Work to be completed – How many of the lines below include "Implementierung"? Give the number and no other words.

┌─ Dataset entries

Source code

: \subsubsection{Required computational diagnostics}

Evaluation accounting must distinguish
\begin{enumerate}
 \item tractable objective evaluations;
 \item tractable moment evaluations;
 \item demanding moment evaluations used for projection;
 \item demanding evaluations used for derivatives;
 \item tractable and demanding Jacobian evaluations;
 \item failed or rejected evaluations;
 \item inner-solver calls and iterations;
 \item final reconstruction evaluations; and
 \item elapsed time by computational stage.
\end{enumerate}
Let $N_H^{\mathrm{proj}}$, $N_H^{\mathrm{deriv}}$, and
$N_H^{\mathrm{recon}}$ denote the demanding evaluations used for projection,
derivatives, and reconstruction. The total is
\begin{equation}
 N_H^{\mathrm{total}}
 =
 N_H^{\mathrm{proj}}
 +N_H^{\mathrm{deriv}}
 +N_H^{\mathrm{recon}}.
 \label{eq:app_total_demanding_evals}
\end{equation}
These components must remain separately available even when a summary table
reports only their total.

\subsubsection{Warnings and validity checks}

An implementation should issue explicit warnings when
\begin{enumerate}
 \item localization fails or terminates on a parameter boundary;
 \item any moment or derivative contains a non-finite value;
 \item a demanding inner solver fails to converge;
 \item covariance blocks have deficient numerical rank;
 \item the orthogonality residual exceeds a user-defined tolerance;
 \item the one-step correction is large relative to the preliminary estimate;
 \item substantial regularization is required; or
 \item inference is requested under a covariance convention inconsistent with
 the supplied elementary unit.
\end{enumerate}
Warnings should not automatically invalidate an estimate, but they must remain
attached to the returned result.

└─
┌─ Dataset entries

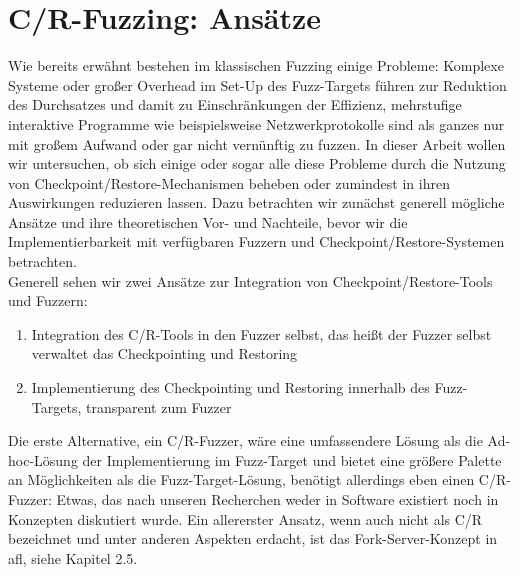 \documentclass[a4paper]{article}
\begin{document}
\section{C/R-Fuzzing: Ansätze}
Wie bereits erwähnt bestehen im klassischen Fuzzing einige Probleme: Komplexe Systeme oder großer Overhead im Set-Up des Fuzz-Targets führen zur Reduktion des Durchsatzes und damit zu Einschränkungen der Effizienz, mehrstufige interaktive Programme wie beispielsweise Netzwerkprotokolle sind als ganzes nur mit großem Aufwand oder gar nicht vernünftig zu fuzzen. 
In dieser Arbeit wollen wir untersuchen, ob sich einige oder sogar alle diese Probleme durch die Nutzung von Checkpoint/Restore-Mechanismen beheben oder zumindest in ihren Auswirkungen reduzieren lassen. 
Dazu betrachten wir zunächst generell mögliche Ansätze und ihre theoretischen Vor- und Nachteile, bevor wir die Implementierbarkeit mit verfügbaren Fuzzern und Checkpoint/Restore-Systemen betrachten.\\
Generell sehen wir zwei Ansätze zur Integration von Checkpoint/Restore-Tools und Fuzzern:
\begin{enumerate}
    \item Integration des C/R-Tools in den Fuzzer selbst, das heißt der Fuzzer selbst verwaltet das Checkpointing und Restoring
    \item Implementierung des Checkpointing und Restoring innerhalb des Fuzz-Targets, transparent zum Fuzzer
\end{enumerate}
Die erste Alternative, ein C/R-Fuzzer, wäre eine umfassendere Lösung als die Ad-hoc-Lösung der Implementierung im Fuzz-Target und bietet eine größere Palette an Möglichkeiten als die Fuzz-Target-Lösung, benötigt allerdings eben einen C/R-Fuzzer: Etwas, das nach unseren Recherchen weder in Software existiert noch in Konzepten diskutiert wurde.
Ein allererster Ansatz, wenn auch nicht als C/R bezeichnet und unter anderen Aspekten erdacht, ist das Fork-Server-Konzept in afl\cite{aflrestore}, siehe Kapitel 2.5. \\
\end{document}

└─
┌─ Dataset entries

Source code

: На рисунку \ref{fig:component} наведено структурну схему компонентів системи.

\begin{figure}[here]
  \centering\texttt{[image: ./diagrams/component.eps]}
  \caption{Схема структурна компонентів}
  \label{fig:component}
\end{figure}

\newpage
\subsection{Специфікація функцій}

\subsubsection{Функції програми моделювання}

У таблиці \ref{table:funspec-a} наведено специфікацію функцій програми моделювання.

└─

Exercise solution – 2